Projects - AI Alignment
Decision Transformer Interpretability
In this project I show that A Mathematical Framework for Transformer Circuits, a method used to understand how Large Language Models work, can be extended to Decision Transformers, a reinforcement learning method designed to produced AI which can simulate players of an arbitrary quality.
You can find an initial write up here. I’m currently working on this project and hope to publish more soon, including analysis of circuits in decision transforms which involve memory/language and variable goals.

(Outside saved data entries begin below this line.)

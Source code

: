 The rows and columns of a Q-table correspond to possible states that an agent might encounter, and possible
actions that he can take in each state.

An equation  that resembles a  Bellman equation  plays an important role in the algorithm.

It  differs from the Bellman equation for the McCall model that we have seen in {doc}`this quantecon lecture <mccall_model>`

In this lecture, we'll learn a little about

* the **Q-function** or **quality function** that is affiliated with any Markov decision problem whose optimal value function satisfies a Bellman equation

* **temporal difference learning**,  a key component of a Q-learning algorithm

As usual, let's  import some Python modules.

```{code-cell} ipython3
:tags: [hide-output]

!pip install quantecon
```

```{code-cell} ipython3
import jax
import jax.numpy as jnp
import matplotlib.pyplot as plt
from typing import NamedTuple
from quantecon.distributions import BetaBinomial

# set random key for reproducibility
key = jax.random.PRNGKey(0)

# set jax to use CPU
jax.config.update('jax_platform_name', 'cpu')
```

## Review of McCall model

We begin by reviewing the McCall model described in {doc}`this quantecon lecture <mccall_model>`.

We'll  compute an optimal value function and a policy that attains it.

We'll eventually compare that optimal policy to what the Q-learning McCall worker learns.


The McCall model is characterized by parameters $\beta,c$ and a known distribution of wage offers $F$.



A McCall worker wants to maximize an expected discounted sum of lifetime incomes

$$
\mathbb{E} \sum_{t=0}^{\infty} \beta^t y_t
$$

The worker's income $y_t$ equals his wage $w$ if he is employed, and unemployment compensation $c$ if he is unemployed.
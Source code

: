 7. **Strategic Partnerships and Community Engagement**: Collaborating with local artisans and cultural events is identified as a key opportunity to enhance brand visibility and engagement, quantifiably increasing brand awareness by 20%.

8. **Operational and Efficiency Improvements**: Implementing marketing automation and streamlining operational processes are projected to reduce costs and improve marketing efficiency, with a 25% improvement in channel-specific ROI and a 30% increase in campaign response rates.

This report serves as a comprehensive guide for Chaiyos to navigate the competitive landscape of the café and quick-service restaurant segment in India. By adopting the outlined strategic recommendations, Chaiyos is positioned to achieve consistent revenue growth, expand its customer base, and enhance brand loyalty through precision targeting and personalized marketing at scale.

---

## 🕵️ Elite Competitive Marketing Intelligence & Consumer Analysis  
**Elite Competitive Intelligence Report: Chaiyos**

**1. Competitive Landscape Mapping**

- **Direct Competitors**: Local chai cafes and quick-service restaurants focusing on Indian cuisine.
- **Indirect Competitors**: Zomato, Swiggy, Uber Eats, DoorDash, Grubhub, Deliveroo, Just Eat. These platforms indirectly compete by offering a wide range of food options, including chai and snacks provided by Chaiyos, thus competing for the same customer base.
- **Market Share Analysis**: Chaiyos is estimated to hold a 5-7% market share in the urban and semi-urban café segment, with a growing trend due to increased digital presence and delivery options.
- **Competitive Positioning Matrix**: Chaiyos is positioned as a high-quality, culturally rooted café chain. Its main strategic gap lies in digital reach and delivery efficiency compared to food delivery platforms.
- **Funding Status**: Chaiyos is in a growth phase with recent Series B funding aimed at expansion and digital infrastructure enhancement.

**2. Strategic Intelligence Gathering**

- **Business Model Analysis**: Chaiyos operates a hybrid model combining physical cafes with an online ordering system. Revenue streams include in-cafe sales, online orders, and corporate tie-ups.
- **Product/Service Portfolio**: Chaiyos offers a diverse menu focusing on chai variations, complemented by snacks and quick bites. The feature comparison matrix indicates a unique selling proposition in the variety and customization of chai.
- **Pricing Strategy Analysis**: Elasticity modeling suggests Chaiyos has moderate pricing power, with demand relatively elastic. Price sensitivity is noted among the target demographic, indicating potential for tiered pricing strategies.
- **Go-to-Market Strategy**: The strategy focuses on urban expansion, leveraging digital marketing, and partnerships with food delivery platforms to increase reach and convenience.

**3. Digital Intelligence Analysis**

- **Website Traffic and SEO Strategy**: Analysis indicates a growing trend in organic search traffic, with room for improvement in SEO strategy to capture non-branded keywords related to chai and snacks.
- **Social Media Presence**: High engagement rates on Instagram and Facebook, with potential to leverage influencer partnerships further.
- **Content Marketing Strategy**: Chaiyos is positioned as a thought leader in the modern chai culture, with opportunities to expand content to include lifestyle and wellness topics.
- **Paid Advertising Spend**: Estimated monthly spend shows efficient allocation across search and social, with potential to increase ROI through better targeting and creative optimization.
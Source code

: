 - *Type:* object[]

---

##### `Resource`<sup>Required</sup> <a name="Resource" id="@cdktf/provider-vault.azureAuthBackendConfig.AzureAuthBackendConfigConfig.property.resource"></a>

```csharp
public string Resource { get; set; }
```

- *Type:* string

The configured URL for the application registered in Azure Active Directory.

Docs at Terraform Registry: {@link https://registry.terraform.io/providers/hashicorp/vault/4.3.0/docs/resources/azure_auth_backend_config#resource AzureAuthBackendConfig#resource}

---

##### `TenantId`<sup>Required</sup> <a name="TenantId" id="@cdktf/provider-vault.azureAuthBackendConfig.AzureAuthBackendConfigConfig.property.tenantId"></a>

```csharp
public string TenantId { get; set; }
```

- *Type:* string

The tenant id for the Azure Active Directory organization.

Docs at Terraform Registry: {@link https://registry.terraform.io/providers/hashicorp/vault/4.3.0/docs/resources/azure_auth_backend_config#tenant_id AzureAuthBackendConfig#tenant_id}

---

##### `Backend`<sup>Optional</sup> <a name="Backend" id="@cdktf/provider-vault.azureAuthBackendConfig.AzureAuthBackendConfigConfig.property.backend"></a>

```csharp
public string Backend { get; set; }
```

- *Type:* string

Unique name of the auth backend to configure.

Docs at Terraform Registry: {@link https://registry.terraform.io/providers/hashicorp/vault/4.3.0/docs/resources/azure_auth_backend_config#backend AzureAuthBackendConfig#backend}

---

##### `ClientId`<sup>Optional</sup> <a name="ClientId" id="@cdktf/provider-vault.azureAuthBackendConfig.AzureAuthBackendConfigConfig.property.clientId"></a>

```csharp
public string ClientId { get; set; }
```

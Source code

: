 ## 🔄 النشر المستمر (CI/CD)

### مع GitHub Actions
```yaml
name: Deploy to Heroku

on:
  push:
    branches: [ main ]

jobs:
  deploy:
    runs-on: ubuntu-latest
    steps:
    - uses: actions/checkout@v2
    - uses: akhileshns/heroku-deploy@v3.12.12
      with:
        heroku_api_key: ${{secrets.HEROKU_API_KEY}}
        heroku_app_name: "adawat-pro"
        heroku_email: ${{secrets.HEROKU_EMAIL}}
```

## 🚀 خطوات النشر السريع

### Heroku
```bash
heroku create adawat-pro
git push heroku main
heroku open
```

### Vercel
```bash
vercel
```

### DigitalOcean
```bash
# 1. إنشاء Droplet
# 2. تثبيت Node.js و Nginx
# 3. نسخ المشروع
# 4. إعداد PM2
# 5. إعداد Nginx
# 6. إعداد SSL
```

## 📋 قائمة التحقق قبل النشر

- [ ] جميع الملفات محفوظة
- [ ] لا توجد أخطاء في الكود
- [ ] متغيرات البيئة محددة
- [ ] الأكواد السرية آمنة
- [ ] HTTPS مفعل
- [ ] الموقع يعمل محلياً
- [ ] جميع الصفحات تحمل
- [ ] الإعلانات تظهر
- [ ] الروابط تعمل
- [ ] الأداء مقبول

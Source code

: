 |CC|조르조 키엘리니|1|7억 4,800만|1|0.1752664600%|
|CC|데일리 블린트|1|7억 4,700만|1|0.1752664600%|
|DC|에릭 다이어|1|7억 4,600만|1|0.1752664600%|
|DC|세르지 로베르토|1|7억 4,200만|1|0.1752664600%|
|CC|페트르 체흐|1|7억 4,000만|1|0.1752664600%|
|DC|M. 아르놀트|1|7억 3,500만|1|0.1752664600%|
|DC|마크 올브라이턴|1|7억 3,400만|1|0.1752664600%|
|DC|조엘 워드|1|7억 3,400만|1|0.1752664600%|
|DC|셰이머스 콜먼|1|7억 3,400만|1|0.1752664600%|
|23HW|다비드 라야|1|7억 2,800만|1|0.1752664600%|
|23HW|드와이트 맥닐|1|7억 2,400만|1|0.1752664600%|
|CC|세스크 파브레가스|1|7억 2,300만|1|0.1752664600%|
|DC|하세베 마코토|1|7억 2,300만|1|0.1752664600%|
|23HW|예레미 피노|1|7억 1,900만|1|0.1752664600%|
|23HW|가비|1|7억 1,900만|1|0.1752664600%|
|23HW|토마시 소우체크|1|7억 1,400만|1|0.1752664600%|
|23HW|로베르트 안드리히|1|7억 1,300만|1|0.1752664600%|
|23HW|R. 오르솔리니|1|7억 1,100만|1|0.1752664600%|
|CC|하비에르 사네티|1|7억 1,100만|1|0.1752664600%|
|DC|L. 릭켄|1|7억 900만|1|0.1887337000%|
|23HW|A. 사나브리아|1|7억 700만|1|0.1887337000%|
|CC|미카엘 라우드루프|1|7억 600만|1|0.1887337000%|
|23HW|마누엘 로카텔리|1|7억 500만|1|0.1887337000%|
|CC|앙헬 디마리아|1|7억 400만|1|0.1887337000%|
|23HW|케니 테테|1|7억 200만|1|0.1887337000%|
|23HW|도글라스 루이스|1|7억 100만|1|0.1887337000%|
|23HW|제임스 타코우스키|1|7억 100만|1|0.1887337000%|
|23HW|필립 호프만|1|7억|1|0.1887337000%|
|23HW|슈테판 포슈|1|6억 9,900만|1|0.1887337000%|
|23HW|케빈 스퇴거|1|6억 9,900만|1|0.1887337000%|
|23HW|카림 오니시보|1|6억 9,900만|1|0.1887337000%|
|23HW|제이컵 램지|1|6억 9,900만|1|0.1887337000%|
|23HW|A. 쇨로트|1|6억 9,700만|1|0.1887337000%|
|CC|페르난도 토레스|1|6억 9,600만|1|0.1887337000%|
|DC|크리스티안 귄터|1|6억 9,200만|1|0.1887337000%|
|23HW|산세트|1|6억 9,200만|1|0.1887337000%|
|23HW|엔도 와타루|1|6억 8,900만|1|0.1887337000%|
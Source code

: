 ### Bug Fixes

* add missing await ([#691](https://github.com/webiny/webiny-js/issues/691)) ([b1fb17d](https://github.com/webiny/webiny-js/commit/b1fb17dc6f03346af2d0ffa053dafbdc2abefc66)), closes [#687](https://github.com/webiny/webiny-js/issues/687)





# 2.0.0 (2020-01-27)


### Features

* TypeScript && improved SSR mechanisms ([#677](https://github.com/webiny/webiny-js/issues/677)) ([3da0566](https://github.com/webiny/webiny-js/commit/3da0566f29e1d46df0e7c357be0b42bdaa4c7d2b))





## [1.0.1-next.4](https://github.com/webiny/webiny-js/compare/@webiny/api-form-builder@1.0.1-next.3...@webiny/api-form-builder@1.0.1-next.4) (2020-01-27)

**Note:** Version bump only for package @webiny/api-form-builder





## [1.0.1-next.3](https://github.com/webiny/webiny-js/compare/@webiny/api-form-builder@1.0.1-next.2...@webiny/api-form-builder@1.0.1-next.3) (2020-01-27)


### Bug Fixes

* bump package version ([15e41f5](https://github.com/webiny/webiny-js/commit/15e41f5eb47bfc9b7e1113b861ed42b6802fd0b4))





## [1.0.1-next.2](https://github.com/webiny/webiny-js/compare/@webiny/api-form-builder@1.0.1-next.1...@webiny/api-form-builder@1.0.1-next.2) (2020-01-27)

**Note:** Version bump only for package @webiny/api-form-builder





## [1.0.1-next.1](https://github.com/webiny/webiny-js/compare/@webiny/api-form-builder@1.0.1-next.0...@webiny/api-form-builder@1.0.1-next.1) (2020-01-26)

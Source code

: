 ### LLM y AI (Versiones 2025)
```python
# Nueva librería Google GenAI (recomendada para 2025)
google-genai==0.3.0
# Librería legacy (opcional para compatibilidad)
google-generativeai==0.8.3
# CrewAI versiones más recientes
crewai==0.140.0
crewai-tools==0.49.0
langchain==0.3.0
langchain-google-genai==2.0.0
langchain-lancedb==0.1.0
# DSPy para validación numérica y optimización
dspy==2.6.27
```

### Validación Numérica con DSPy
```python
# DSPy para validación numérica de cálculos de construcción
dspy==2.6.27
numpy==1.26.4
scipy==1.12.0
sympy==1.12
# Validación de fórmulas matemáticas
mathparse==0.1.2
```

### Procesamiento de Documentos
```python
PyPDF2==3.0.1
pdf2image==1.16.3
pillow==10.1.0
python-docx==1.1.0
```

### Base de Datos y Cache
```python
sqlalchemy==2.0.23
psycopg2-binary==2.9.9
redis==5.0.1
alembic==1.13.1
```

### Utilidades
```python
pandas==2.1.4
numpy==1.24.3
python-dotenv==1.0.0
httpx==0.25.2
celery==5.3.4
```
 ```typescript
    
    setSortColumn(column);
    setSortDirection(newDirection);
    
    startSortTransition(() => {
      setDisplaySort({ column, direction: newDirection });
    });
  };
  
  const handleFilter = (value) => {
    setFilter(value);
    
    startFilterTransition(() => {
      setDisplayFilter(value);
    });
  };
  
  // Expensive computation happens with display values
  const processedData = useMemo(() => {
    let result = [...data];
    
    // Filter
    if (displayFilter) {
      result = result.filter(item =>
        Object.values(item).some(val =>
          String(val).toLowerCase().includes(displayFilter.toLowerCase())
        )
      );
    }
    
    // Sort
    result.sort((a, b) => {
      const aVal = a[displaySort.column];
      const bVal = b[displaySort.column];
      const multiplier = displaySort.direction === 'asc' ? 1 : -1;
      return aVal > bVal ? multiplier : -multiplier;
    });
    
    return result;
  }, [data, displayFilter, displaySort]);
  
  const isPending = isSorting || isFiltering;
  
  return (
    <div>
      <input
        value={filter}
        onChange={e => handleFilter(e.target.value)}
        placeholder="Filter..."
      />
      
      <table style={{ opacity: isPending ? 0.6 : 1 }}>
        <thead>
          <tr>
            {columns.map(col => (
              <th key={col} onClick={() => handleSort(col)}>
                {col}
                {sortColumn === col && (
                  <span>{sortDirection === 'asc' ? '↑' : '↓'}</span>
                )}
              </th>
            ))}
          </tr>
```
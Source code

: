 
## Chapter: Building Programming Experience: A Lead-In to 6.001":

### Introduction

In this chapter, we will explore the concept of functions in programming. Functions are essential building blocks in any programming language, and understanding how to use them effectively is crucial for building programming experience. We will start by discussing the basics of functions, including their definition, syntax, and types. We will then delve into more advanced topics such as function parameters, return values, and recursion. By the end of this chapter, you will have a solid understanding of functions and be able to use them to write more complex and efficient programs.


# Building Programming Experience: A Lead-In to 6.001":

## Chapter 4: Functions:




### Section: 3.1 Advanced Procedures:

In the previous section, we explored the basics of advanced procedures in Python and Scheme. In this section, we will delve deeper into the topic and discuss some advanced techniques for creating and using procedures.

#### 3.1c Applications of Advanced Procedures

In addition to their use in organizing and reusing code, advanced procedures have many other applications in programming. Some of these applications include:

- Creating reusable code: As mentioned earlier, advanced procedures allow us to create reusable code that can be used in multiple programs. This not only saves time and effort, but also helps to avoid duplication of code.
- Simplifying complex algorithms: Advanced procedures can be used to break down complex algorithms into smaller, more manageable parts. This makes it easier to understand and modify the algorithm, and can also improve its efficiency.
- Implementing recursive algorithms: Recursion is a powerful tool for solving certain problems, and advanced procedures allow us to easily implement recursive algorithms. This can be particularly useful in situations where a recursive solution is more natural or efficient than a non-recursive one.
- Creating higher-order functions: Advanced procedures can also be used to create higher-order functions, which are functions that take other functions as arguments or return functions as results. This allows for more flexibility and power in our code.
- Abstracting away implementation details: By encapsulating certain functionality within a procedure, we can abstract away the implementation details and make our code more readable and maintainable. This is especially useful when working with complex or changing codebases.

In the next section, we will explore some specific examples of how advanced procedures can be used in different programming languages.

ARENA (Alignment Research ENgineering Accelerator) was 9 week research engineering accelerator I participated in, during which we completed a series of increasingly sophisticated projects, culminating with my capstone on Decision Transformer Interpretability. These projects included:
- Implementing GPT2 and training it to generate Shakespeare text.
- FineTuning BERT
- Implementing our own optimizers from scratch
- Implementing DQN and PPO
- Reverse Engineering small transformers performing algorithmic tasks
Projects - Computational Biology
I studied computational biology at university and have worked on a number of projects in this area. These include:
- Mass Dynamics. I worked as a data scientist for 2 years producing 1 first author paper as well as several R packages. I also developed a novel algorithm for solving the protein-inference problem (see poster presentation below).
- Buckle Protein Engineering Lab. I was a research assistant at the Buckle Protein engineering lab. I co-first-authored 1 paper on structural dynamics of immune proteins.